Extract entire textual data from Edgar 10-K using python

2k views Asked by At

I am trying to extract entire textual data from the given URL below as an example. I have many URLs so automating. I tried every code posted here - they are giving error, eg AttributeError: 'NoneType' object has no attribute 'find_next'. Perhaps the open source software version is changed hence results are affected.

Here is one link: url = r"https://www.sec.gov/Archives/edgar/data/1166036/000110465904027382/0001104659-04-027382.txt" Anyone share a working code in python? The code should give out data that consists of entire textual info starting from PART I preferably if not from Item 1A all the way to the end.

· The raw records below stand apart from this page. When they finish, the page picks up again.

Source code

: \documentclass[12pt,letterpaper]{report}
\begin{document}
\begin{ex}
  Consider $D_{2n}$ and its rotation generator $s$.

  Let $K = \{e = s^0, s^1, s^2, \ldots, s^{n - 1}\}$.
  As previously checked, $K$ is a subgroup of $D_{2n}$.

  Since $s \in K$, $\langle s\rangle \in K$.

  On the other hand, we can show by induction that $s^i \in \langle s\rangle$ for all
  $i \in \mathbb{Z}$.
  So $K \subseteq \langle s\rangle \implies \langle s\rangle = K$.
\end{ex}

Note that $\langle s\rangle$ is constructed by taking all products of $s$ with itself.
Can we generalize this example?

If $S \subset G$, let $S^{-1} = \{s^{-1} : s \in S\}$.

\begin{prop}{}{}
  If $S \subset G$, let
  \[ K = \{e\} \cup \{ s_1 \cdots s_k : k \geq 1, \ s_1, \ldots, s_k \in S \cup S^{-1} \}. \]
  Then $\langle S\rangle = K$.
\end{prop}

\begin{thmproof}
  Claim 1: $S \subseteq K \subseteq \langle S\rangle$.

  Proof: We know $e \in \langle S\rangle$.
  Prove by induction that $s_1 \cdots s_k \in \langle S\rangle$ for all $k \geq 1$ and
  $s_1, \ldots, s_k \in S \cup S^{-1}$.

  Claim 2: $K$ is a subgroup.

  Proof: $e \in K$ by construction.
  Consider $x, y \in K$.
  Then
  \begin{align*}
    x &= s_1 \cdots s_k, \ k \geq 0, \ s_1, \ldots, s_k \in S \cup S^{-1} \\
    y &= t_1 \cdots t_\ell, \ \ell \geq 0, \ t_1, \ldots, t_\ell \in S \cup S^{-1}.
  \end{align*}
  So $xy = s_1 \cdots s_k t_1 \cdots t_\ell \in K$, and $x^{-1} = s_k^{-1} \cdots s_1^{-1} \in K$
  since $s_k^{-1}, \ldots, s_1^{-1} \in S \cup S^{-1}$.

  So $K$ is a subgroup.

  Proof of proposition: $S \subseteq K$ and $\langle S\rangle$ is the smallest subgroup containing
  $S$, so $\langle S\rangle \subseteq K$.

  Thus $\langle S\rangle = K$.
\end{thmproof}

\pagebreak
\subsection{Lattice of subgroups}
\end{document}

Here is one for example that doesn't run: Extracting text section from (Edgar 10-K filings) HTML

Update: I did these on the SEC data

        html = bs(page.content, "lxml")
    text = html.get_text()
    text = unicodedata.normalize("NFKD", text).encode('ascii', 'ignore').decode('utf8')
    text = text.split("\n")
    text = " ".join(text)

I got text as well as some junk like below - it might be coming from the tables - is there a way to filter these out:

<div style=""font-family: 'Times New Roman', Times, serif; font-size: 10pt;""><div style=""text-align: justify; line-height: 11.4pt; font-family: 'Times New Roman', Times, serif; font-size: 10pt; font-weight: bold;"">
<div style=""text-align: justify; line-height: 11.4pt; font-family: 'Times New Roman', Times, serif; font-size: 10pt; font-weight: bold;"">(4) MORTGAGE NOTES PAYABLE, BANK LINES OF CREDIT AND OTHER LOANS<div style=""line-height: 11.4pt;""><br style=""line-height: 11.4pt;"" /><div style=""text-align: justify; line-height: 11.4pt;""><font style=""font-size: 10pt; font-family: 'Times New Roman', Times, serif;"">At October 31, 2018, the Company has mortgage notes payable and other loans that are due in installments over various periods to fiscal 2031.  The mortgage loans bear interest rates ranging from 3.5% to 6.6% and are collateralized by real estate investments having a net carrying value of approximately $558.2 million.<div style=""line-height: 11.4pt;""><br style=""line-height: 11.4pt;"" /><div style=""text-align: justify; line-height: 11.4pt; font-family: 'Times New Roman', Times, serif; font-size: 10pt;"">Combined aggregate principal maturities of mortgage notes payable during the next five years and thereafter are as follows (in thousands):<div style=""line-height: 11.4pt;""><br style=""line-height: 11.4pt;"" /><table align=""center"" border=""0"" cellpadding=""0"" cellspacing=""0"" style=""width: 80%; font-family: 'Times New Roman', Times, serif; font-size: 10pt;""><td valign=""bottom"" style=""vertical-align: top; padding-bottom: 2px;""> <td colspan=""1"" valign=""bottom"" style=""vertical-align: bottom; padding-bottom: 2px;""> <td colspan=""2"" valign=""bottom"" style=""vertical-align: top; border-bottom: #000000 solid 2px;""><div style=""text-align: center; line-height: 11.4pt;""><font style=""font-size: 10pt; font-family: 'Times New Roman', Times, serif;"">Principal<div style=""text-align: center; line-height: 11.4pt;""><font style=""font-size: 10pt; font-family: 'Times New Roman', Times, serif;"">Repayments<td colspan=""1"" nowrap=""nowrap"" valign=""bottom"" style=""text-align: left; vertical-align: bottom; padding-bottom: 2px;""> <td colspan=""1"" valign=""bottom"" style=""vertical-align: bottom; padding-bottom: 2px;""> <td colspan=""2"" valign=""bottom"" style=""vertical-align: top; border-bottom: #000000 solid 2px;""><div style=""text-align: center; line-height: 11.4pt;""><font style=""font-size: 10pt; font-family: 'Times New

1

There are 1 answers

1
Jay On

Your URL represents an amended 8-K filing (ie 8-K/A), and not a 10-K. 8-K filings have a different structure than 10-Ks. Item 1A does not exist in 8-Ks, neither do the other items from 1 to 15. I added a complete list of 10K and 8K items for comparison below. In other words, even if you manage to get a 10-K extraction algo working, it wouldn't work on 8-Ks.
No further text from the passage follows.